## [THE TASK]
Look through the data below for the string "each", and copy every line where it turns up.

Content starts

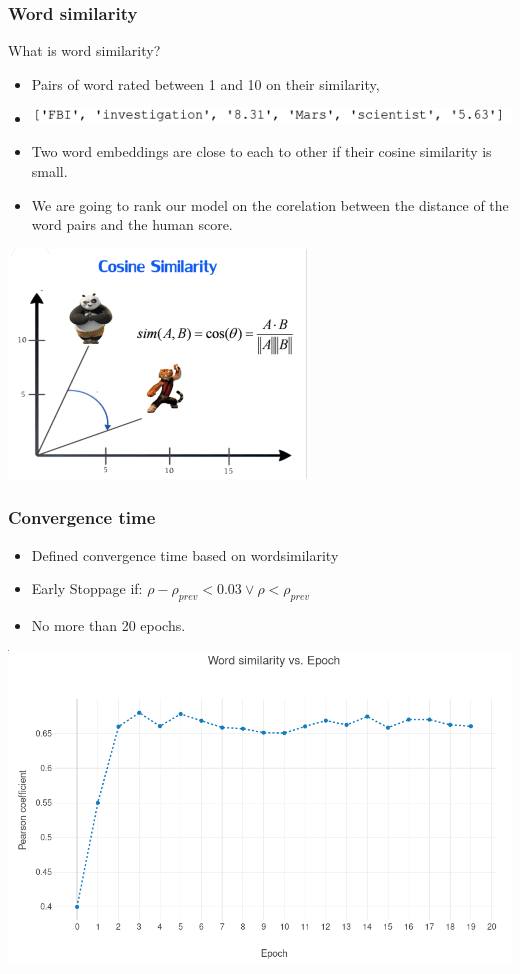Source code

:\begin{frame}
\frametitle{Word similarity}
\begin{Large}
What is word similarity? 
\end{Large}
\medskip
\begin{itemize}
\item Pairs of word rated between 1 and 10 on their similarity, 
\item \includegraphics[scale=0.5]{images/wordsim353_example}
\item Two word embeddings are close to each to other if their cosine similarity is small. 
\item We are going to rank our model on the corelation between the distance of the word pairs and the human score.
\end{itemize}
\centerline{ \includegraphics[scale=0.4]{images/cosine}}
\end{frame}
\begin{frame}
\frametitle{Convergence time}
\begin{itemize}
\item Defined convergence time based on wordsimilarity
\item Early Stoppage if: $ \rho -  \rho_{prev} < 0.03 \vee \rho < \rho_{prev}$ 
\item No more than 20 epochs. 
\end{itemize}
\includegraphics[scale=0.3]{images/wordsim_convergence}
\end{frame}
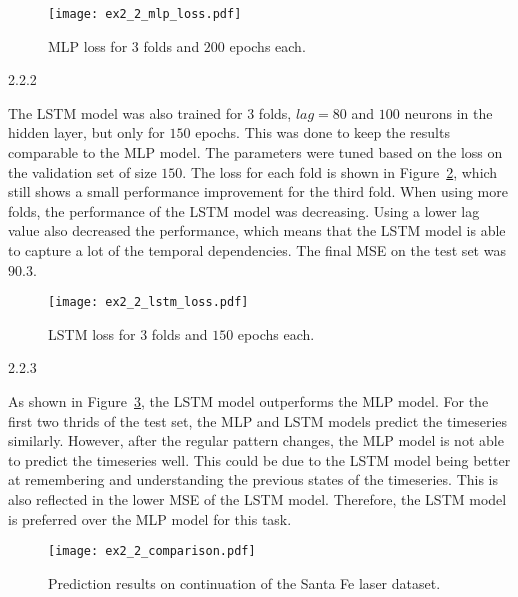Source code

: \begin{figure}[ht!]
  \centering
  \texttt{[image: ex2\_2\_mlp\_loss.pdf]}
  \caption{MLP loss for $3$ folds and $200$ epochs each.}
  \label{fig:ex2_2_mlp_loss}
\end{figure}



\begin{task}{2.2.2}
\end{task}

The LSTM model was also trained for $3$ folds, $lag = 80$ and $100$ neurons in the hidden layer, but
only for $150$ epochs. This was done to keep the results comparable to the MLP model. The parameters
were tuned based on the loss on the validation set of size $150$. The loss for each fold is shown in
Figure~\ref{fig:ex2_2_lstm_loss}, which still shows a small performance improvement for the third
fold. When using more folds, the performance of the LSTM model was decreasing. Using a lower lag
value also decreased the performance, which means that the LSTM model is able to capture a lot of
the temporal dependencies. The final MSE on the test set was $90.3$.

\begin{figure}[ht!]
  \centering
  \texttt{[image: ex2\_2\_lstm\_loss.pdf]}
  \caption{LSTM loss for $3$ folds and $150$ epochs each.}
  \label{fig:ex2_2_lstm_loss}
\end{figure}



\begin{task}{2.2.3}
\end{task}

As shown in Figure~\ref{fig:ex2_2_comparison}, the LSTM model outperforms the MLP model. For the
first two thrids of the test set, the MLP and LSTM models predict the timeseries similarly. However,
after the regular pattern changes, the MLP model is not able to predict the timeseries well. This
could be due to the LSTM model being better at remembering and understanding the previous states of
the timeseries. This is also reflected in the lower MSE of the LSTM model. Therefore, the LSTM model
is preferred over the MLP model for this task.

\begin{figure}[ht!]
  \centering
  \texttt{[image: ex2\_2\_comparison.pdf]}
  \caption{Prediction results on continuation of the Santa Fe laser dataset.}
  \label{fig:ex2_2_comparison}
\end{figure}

Content ends

## [ANSWER AREA]
\item Two word embeddings are close to each to other if their cosine similarity is small. 
  \caption{MLP loss for $3$ folds and $200$ epochs each.}
were tuned based on the loss on the validation set of size $150$. The loss for each fold is shown in
  \caption{LSTM loss for $3$ folds and $150$ epochs each.}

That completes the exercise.